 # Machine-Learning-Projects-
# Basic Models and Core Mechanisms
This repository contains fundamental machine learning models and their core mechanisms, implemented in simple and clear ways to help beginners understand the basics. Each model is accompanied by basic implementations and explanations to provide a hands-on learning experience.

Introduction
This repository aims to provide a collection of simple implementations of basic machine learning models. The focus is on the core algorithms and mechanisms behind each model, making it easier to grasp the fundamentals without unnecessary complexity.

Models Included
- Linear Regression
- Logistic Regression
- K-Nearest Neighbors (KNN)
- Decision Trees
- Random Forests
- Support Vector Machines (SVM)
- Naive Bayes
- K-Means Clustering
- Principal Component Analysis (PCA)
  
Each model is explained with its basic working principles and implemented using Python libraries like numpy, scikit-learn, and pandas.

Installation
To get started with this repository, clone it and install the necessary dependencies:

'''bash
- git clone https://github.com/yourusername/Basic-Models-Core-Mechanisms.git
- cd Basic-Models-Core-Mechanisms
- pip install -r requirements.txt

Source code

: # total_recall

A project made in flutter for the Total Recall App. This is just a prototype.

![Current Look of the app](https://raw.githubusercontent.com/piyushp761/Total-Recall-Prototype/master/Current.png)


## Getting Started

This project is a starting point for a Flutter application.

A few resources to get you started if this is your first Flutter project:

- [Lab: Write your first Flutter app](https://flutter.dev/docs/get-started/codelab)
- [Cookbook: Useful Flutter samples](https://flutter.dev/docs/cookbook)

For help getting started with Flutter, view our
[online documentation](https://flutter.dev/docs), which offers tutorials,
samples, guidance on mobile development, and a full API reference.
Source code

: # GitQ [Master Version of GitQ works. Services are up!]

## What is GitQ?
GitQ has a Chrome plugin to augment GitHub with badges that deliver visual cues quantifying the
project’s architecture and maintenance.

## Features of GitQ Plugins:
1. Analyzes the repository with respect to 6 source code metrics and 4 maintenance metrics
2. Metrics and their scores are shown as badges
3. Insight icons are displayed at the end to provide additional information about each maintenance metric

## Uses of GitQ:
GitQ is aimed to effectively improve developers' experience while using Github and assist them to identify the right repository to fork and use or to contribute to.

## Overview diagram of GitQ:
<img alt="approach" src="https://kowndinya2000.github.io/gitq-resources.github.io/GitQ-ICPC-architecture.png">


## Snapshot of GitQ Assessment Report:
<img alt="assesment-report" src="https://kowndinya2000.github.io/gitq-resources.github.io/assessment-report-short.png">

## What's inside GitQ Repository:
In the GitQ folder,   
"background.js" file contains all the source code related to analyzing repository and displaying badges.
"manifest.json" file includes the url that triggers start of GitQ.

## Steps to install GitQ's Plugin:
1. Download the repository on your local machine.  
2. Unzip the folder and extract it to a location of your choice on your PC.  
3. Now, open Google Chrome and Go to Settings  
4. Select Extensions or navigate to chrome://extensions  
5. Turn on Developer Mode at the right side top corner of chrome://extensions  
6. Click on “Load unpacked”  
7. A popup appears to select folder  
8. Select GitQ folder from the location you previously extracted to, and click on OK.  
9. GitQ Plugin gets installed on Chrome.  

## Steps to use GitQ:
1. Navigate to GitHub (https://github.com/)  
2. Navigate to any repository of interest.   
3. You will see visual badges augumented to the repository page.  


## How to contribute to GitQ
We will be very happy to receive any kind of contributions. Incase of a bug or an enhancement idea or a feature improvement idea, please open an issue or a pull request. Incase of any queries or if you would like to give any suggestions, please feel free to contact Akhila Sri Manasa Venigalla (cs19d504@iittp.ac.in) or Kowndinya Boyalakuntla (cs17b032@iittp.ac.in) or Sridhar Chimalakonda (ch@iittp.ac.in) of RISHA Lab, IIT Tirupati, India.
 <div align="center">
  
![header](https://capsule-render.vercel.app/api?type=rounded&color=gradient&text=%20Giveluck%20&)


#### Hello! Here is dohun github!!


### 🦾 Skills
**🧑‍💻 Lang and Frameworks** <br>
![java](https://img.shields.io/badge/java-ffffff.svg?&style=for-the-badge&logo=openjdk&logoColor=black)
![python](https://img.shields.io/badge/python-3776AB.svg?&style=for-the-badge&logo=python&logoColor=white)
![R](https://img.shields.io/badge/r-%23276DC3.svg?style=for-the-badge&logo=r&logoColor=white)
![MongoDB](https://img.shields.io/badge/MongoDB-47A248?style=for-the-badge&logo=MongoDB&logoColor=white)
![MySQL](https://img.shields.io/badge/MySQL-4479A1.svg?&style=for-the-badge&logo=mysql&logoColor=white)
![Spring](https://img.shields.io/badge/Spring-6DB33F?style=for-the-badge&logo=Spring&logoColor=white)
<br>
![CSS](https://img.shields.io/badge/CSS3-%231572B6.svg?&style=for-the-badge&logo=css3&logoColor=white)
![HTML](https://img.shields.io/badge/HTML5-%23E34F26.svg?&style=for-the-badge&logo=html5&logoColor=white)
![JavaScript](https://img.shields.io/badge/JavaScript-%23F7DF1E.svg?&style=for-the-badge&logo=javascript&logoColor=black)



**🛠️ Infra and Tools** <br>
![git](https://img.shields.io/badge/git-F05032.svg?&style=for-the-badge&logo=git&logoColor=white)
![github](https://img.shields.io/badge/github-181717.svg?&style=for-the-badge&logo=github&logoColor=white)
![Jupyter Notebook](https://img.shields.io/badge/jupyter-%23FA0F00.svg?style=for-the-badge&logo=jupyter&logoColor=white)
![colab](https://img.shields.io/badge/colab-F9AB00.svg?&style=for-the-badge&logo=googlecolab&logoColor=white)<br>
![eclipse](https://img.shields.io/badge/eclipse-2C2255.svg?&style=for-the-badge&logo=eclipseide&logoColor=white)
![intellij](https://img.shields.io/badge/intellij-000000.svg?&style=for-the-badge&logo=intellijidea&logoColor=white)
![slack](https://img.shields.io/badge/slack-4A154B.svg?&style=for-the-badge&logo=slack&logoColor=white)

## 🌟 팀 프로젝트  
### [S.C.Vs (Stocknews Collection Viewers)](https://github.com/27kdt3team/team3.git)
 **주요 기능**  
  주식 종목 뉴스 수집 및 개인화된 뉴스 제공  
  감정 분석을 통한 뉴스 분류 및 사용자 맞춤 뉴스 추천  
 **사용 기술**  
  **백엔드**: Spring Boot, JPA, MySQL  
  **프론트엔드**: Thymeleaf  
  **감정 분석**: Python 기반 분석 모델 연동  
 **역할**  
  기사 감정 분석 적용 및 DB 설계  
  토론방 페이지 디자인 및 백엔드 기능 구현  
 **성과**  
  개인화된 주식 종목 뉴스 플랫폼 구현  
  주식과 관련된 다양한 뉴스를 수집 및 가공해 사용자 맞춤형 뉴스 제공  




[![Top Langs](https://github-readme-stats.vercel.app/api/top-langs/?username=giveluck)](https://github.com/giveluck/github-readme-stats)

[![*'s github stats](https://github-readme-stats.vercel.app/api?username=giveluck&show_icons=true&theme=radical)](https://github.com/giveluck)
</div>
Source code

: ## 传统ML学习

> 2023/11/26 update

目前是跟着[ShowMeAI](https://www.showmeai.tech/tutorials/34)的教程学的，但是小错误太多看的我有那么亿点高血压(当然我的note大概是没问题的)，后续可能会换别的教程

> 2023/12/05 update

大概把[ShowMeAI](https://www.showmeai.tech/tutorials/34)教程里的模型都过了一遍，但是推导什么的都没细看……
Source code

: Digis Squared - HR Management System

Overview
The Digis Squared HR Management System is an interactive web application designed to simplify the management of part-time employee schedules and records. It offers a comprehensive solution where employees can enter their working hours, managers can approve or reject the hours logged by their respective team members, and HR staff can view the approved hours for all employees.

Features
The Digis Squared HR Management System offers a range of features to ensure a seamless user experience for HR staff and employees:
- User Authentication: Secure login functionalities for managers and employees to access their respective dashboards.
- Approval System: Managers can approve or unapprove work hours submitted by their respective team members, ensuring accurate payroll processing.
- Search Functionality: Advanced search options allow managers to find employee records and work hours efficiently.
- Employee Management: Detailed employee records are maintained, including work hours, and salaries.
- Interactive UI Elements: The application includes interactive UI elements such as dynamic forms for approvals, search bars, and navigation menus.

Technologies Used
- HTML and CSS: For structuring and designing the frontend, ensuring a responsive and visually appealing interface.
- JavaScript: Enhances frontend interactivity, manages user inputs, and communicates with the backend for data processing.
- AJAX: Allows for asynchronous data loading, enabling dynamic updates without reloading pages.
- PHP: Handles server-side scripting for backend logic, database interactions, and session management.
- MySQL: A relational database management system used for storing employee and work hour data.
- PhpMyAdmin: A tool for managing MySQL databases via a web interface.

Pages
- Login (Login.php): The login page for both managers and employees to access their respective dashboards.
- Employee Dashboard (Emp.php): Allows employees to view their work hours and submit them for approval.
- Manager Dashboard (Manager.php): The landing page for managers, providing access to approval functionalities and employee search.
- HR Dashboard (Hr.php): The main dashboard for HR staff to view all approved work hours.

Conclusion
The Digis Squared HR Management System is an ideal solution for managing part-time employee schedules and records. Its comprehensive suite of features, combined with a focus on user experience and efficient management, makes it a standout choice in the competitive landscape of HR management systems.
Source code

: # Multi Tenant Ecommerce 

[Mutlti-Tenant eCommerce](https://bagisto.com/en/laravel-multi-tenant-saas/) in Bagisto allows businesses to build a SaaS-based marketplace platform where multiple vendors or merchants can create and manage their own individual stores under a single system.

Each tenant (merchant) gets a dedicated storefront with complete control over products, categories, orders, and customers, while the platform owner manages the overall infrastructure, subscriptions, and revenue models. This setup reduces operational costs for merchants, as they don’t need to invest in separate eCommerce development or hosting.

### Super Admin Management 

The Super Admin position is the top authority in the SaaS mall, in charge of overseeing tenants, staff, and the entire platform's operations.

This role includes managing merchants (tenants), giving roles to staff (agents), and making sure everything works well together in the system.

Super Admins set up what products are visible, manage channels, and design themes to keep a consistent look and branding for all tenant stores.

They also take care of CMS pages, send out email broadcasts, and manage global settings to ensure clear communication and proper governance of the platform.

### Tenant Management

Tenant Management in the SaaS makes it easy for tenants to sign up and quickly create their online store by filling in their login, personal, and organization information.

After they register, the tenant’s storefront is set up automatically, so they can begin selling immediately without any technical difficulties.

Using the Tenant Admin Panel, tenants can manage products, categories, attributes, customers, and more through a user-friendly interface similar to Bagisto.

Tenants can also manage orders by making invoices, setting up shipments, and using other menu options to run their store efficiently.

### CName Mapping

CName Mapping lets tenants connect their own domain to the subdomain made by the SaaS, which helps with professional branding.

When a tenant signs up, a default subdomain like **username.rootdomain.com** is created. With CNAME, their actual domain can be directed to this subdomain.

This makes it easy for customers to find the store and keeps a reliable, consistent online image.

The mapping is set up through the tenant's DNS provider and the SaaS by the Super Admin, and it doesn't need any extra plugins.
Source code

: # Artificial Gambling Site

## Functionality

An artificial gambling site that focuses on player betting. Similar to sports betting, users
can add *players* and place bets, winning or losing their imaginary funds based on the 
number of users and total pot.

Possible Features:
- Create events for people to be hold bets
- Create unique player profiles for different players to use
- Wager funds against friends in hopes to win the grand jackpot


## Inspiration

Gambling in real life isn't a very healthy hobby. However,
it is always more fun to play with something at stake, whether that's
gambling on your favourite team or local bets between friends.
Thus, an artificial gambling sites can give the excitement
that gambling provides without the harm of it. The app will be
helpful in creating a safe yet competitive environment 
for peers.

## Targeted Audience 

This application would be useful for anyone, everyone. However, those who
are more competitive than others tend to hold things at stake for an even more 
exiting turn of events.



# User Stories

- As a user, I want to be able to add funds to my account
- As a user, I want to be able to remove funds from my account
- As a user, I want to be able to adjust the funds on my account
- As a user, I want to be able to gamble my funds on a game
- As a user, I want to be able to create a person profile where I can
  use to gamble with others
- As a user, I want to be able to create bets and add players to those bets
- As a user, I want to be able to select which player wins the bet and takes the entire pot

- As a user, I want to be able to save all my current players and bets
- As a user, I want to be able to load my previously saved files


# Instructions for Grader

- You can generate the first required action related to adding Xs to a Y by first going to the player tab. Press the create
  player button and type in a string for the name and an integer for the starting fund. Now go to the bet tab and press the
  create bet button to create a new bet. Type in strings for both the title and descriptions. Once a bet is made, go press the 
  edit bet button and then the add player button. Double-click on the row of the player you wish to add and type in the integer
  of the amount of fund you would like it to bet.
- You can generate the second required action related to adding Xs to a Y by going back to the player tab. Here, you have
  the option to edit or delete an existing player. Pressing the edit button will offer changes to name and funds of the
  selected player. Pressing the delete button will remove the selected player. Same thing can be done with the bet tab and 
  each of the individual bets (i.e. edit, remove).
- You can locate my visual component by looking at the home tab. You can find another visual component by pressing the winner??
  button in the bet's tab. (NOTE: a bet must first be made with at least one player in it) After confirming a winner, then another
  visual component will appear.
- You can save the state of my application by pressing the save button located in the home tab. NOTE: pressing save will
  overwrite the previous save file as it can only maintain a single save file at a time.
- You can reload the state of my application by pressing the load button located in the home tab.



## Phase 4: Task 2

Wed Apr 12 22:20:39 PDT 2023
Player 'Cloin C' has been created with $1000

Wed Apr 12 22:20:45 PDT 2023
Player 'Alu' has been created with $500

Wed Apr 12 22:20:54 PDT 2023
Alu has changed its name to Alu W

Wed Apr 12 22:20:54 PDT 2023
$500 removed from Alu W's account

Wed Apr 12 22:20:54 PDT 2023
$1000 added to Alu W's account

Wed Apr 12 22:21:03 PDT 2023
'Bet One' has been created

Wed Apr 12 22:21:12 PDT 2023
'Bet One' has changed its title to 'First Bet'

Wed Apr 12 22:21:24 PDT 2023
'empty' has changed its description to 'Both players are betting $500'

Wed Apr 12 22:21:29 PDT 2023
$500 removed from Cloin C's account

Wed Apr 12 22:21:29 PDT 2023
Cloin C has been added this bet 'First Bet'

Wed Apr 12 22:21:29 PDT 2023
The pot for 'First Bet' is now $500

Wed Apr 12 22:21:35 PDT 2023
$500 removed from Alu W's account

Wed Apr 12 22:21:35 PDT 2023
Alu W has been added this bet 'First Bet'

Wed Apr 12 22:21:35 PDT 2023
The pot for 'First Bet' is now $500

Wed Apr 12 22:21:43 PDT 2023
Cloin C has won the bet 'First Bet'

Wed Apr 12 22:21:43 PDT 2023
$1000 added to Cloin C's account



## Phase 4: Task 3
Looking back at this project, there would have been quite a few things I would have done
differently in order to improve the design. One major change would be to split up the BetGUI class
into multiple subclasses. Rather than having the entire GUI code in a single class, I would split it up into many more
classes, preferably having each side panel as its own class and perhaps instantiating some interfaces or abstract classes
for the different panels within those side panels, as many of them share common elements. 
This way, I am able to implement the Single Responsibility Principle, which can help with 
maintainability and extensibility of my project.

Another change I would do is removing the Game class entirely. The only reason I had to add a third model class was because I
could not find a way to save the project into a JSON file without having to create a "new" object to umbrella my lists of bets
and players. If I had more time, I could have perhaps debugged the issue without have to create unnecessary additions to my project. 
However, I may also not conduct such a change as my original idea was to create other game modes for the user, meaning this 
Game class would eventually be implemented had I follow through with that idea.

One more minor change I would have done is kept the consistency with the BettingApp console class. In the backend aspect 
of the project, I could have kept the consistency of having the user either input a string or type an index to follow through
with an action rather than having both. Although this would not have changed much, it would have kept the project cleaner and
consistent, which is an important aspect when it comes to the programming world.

# # # # #

» WHAT YOU NEED TO DO: Looking at the records above, return exactly the lines from the line with "Introduction" to the line with "- Logistic Regression", both ends included.

» ANSWER TO THIS EXERCISE:
Introduction
This repository aims to provide a collection of simple implementations of basic machine learning models. The focus is on the core algorithms and mechanisms behind each model, making it easier to grasp the fundamentals without unnecessary complexity.

Models Included
- Linear Regression
- Logistic Regression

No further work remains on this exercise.